EXERCISE OBJECTIVE:
Go through the lines below. Copy those with "should".

Stored data:
Start of Block

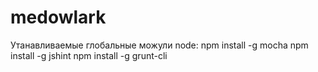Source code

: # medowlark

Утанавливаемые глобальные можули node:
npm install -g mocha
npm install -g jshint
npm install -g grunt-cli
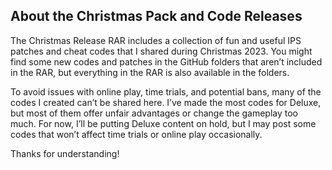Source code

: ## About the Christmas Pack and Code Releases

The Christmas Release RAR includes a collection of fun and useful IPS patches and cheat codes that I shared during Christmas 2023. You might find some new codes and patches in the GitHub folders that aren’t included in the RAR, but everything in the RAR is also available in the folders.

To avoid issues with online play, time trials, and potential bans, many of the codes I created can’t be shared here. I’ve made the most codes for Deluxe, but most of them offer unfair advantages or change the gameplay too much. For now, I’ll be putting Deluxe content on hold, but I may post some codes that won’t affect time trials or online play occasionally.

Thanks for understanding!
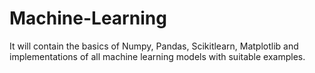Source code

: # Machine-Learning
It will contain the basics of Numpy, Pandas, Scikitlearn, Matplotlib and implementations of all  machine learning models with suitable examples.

End of Block
Start of Block

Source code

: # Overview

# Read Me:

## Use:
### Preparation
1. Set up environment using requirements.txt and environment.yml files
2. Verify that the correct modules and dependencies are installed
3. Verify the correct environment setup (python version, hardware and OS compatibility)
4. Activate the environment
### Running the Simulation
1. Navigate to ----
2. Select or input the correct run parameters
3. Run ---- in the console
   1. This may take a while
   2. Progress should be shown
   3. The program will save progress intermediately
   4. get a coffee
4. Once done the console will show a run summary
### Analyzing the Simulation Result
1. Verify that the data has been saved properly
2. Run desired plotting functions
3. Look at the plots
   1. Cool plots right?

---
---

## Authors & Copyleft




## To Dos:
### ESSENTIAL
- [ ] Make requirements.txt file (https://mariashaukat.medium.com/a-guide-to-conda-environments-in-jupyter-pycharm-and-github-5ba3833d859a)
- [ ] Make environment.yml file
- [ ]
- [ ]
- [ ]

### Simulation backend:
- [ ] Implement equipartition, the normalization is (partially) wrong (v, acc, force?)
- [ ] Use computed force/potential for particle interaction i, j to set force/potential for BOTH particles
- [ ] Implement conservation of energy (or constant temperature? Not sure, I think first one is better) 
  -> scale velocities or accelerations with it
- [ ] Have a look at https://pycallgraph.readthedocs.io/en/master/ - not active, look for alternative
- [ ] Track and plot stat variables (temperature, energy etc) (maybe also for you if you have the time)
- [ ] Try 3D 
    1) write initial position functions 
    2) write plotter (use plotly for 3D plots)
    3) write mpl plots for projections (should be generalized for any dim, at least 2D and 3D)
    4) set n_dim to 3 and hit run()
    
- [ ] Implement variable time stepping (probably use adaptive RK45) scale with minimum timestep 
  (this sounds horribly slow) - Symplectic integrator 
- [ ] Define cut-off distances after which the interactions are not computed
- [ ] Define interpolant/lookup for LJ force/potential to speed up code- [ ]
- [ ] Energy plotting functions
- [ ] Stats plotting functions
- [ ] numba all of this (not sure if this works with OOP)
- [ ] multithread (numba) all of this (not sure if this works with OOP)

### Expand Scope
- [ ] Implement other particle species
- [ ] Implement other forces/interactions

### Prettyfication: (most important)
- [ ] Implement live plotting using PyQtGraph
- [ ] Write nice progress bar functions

End of Block

WORKED SOLUTION:
   2. Progress should be shown
    3) write mpl plots for projections (should be generalized for any dim, at least 2D and 3D)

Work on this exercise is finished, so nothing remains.